» What you are asked to do
This exercise calls for every line of the listing below that contains the word "these".

» Source data
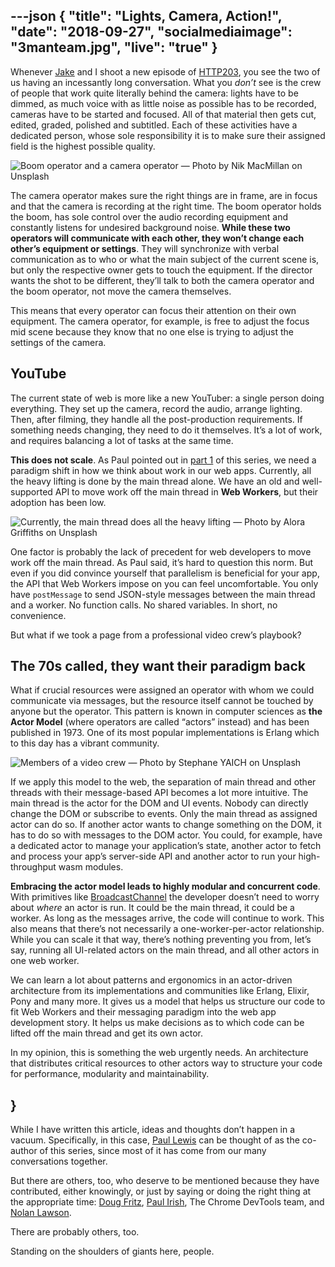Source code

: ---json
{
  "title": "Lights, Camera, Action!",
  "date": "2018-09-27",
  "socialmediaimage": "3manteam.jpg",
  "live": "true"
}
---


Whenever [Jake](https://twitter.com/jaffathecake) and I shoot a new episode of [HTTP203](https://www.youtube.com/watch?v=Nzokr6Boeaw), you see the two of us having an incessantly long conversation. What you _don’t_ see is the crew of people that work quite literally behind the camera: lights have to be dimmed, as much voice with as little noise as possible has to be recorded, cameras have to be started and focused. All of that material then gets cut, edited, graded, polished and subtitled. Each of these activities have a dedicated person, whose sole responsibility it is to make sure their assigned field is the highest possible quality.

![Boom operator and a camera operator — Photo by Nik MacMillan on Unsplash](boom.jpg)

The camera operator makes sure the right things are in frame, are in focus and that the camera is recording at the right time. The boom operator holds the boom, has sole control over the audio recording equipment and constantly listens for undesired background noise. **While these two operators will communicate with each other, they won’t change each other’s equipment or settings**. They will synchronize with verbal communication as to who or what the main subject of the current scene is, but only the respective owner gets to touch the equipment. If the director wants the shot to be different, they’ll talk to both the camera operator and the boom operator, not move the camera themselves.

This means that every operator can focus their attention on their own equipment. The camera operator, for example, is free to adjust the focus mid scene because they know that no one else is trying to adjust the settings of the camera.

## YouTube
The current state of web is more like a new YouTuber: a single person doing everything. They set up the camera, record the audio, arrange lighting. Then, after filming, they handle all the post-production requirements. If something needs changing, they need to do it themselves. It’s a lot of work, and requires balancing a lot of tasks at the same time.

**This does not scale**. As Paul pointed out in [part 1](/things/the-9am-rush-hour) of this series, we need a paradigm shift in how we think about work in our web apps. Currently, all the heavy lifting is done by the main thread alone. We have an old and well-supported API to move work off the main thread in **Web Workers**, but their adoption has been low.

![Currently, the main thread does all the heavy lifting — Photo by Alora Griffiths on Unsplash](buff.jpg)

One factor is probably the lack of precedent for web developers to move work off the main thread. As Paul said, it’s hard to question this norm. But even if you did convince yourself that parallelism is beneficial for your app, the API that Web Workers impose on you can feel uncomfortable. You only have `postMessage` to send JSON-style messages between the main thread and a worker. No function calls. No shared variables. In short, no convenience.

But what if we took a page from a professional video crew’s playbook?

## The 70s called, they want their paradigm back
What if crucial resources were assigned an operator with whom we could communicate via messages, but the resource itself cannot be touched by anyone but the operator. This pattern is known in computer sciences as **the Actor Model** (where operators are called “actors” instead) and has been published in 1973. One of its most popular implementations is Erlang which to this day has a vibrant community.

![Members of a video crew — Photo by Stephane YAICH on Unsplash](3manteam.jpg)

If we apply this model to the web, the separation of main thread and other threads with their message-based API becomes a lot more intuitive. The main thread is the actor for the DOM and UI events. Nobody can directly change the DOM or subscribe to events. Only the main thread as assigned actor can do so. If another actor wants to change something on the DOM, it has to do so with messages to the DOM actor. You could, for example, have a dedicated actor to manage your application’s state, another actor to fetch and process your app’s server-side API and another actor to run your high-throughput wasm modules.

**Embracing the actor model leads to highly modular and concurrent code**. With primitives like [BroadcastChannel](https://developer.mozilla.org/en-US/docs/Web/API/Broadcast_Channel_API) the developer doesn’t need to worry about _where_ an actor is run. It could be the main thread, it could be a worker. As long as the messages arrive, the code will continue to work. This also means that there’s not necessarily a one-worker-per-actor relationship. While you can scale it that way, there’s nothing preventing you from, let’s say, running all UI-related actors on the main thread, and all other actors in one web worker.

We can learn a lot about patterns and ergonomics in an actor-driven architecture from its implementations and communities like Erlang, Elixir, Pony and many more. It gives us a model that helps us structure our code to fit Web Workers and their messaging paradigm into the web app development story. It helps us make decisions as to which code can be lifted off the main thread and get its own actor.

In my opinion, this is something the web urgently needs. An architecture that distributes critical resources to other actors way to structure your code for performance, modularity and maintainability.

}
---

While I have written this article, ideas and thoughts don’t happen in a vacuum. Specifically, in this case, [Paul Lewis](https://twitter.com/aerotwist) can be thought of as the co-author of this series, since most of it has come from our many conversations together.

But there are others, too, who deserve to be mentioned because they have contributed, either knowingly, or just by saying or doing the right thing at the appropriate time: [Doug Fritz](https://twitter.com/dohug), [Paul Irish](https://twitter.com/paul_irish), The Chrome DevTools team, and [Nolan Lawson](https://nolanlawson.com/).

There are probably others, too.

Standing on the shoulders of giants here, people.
* * *
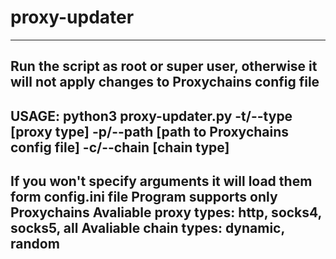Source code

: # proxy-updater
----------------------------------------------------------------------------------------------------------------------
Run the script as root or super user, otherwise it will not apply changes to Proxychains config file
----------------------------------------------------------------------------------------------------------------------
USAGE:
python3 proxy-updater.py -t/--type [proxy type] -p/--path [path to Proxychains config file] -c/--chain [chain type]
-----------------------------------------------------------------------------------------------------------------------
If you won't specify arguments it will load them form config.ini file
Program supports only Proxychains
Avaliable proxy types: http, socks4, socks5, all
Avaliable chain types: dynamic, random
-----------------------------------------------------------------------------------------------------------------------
...
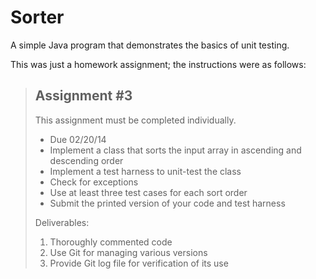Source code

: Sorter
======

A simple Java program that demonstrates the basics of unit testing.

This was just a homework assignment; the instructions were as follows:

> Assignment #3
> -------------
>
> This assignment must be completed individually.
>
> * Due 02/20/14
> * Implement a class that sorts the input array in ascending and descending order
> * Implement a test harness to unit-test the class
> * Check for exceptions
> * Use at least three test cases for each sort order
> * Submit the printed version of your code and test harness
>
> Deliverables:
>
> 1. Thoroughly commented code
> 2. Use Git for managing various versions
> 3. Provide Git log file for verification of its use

» Response box
Whenever [Jake](https://twitter.com/jaffathecake) and I shoot a new episode of [HTTP203](https://www.youtube.com/watch?v=Nzokr6Boeaw), you see the two of us having an incessantly long conversation. What you _don’t_ see is the crew of people that work quite literally behind the camera: lights have to be dimmed, as much voice with as little noise as possible has to be recorded, cameras have to be started and focused. All of that material then gets cut, edited, graded, polished and subtitled. Each of these activities have a dedicated person, whose sole responsibility it is to make sure their assigned field is the highest possible quality.
The camera operator makes sure the right things are in frame, are in focus and that the camera is recording at the right time. The boom operator holds the boom, has sole control over the audio recording equipment and constantly listens for undesired background noise. **While these two operators will communicate with each other, they won’t change each other’s equipment or settings**. They will synchronize with verbal communication as to who or what the main subject of the current scene is, but only the respective owner gets to touch the equipment. If the director wants the shot to be different, they’ll talk to both the camera operator and the boom operator, not move the camera themselves.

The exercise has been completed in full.